- _Records supplied_:
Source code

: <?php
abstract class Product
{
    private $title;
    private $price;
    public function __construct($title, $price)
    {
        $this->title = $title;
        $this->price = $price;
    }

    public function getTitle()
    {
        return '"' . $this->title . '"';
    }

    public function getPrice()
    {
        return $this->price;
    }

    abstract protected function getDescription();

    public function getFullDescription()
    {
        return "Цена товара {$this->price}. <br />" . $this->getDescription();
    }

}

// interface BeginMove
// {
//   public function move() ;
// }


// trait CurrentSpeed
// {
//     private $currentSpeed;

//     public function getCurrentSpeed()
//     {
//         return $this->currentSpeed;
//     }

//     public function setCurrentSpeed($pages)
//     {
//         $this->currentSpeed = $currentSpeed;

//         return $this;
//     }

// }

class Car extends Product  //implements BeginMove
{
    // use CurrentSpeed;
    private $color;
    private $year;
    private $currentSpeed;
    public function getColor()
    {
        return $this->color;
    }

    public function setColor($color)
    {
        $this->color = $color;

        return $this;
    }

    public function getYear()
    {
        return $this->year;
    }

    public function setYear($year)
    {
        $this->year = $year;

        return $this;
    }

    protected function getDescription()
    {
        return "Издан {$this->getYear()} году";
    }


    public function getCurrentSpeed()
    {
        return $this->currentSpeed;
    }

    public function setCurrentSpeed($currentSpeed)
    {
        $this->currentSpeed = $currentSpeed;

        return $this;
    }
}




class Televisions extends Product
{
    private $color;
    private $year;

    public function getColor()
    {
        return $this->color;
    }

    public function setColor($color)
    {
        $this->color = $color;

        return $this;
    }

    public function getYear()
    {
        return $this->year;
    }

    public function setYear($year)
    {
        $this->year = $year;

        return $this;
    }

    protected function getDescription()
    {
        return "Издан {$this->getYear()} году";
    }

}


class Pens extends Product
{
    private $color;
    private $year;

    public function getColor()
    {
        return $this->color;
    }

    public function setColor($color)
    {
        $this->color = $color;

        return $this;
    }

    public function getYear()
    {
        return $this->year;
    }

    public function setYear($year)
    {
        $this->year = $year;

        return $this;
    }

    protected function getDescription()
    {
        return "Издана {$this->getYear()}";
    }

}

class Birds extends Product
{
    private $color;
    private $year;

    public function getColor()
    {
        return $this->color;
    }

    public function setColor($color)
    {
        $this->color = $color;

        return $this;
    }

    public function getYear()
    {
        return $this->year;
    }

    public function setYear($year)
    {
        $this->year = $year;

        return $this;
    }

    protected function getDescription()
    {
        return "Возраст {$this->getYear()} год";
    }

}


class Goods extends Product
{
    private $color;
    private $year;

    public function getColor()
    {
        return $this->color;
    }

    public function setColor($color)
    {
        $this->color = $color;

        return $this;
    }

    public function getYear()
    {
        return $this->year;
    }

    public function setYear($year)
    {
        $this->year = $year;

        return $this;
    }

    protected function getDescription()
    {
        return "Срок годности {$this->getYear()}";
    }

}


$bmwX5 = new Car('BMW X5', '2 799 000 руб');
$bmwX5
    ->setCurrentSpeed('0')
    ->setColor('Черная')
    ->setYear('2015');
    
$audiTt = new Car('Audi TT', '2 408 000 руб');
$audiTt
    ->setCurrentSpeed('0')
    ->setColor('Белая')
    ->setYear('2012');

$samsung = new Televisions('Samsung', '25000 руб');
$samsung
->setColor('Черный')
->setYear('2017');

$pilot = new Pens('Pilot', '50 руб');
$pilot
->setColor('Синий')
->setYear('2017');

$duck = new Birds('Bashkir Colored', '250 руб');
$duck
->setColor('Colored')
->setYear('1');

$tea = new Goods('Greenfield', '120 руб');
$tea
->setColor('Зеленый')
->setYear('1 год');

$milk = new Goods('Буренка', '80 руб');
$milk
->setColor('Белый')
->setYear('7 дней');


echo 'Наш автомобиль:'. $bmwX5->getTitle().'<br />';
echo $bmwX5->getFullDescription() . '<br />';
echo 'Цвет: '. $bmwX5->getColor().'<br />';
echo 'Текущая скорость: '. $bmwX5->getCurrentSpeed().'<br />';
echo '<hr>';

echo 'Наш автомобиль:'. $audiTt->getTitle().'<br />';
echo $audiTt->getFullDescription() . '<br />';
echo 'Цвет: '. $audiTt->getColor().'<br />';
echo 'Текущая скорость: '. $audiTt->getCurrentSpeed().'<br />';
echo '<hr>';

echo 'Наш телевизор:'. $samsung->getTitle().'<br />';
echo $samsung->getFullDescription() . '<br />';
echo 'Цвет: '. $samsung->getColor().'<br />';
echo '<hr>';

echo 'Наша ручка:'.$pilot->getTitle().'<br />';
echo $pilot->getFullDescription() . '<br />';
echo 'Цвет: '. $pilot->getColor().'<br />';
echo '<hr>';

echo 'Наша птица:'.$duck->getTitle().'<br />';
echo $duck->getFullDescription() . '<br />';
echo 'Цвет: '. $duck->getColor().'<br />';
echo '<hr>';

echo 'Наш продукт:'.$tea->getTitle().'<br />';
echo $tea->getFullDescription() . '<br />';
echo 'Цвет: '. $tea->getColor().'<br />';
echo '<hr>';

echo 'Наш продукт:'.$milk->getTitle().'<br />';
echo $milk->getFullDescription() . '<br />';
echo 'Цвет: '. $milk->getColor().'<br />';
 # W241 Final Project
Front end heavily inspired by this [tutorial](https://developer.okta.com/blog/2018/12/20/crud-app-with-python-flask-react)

- _Work order_: Copy every line of the records word for word.

- _Written solution_:
Source code

: <?php
abstract class Product
{
    private $title;
    private $price;
    public function __construct($title, $price)
    {
        $this->title = $title;
        $this->price = $price;
    }

    public function getTitle()
    {
        return '"' . $this->title . '"';
    }

    public function getPrice()
    {
        return $this->price;
    }

    abstract protected function getDescription();

    public function getFullDescription()
    {
        return "Цена товара {$this->price}. <br />" . $this->getDescription();
    }

}

// interface BeginMove
// {
//   public function move() ;
// }


// trait CurrentSpeed
// {
//     private $currentSpeed;

//     public function getCurrentSpeed()
//     {
//         return $this->currentSpeed;
//     }

//     public function setCurrentSpeed($pages)
//     {
//         $this->currentSpeed = $currentSpeed;

//         return $this;
//     }

// }

class Car extends Product  //implements BeginMove
{
    // use CurrentSpeed;
    private $color;
    private $year;
    private $currentSpeed;
    public function getColor()
    {
        return $this->color;
    }

    public function setColor($color)
    {
        $this->color = $color;

        return $this;
    }

    public function getYear()
    {
        return $this->year;
    }

    public function setYear($year)
    {
        $this->year = $year;

        return $this;
    }

    protected function getDescription()
    {
        return "Издан {$this->getYear()} году";
    }


    public function getCurrentSpeed()
    {
        return $this->currentSpeed;
    }

    public function setCurrentSpeed($currentSpeed)
    {
        $this->currentSpeed = $currentSpeed;

        return $this;
    }
}




class Televisions extends Product
{
    private $color;
    private $year;

    public function getColor()
    {
        return $this->color;
    }

    public function setColor($color)
    {
        $this->color = $color;

        return $this;
    }

    public function getYear()
    {
        return $this->year;
    }

    public function setYear($year)
    {
        $this->year = $year;

        return $this;
    }

    protected function getDescription()
    {
        return "Издан {$this->getYear()} году";
    }

}


class Pens extends Product
{
    private $color;
    private $year;

    public function getColor()
    {
        return $this->color;
    }

    public function setColor($color)
    {
        $this->color = $color;

        return $this;
    }

    public function getYear()
    {
        return $this->year;
    }

    public function setYear($year)
    {
        $this->year = $year;

        return $this;
    }

    protected function getDescription()
    {
        return "Издана {$this->getYear()}";
    }

}

class Birds extends Product
{
    private $color;
    private $year;

    public function getColor()
    {
        return $this->color;
    }

    public function setColor($color)
    {
        $this->color = $color;

        return $this;
    }

    public function getYear()
    {
        return $this->year;
    }

    public function setYear($year)
    {
        $this->year = $year;

        return $this;
    }

    protected function getDescription()
    {
        return "Возраст {$this->getYear()} год";
    }

}


class Goods extends Product
{
    private $color;
    private $year;

    public function getColor()
    {
        return $this->color;
    }

    public function setColor($color)
    {
        $this->color = $color;

        return $this;
    }

    public function getYear()
    {
        return $this->year;
    }

    public function setYear($year)
    {
        $this->year = $year;

        return $this;
    }

    protected function getDescription()
    {
        return "Срок годности {$this->getYear()}";
    }

}


$bmwX5 = new Car('BMW X5', '2 799 000 руб');
$bmwX5
    ->setCurrentSpeed('0')
    ->setColor('Черная')
    ->setYear('2015');
    
$audiTt = new Car('Audi TT', '2 408 000 руб');
$audiTt
    ->setCurrentSpeed('0')
    ->setColor('Белая')
    ->setYear('2012');

$samsung = new Televisions('Samsung', '25000 руб');
$samsung
->setColor('Черный')
->setYear('2017');

$pilot = new Pens('Pilot', '50 руб');
$pilot
->setColor('Синий')
->setYear('2017');

$duck = new Birds('Bashkir Colored', '250 руб');
$duck
->setColor('Colored')
->setYear('1');

$tea = new Goods('Greenfield', '120 руб');
$tea
->setColor('Зеленый')
->setYear('1 год');

$milk = new Goods('Буренка', '80 руб');
$milk
->setColor('Белый')
->setYear('7 дней');


echo 'Наш автомобиль:'. $bmwX5->getTitle().'<br />';
echo $bmwX5->getFullDescription() . '<br />';
echo 'Цвет: '. $bmwX5->getColor().'<br />';
echo 'Текущая скорость: '. $bmwX5->getCurrentSpeed().'<br />';
echo '<hr>';

echo 'Наш автомобиль:'. $audiTt->getTitle().'<br />';
echo $audiTt->getFullDescription() . '<br />';
echo 'Цвет: '. $audiTt->getColor().'<br />';
echo 'Текущая скорость: '. $audiTt->getCurrentSpeed().'<br />';
echo '<hr>';

echo 'Наш телевизор:'. $samsung->getTitle().'<br />';
echo $samsung->getFullDescription() . '<br />';
echo 'Цвет: '. $samsung->getColor().'<br />';
echo '<hr>';

echo 'Наша ручка:'.$pilot->getTitle().'<br />';
echo $pilot->getFullDescription() . '<br />';
echo 'Цвет: '. $pilot->getColor().'<br />';
echo '<hr>';

echo 'Наша птица:'.$duck->getTitle().'<br />';
echo $duck->getFullDescription() . '<br />';
echo 'Цвет: '. $duck->getColor().'<br />';
echo '<hr>';

echo 'Наш продукт:'.$tea->getTitle().'<br />';
echo $tea->getFullDescription() . '<br />';
echo 'Цвет: '. $tea->getColor().'<br />';
echo '<hr>';

echo 'Наш продукт:'.$milk->getTitle().'<br />';
echo $milk->getFullDescription() . '<br />';
echo 'Цвет: '. $milk->getColor().'<br />';
 # W241 Final Project
Front end heavily inspired by this [tutorial](https://developer.okta.com/blog/2018/12/20/crud-app-with-python-flask-react)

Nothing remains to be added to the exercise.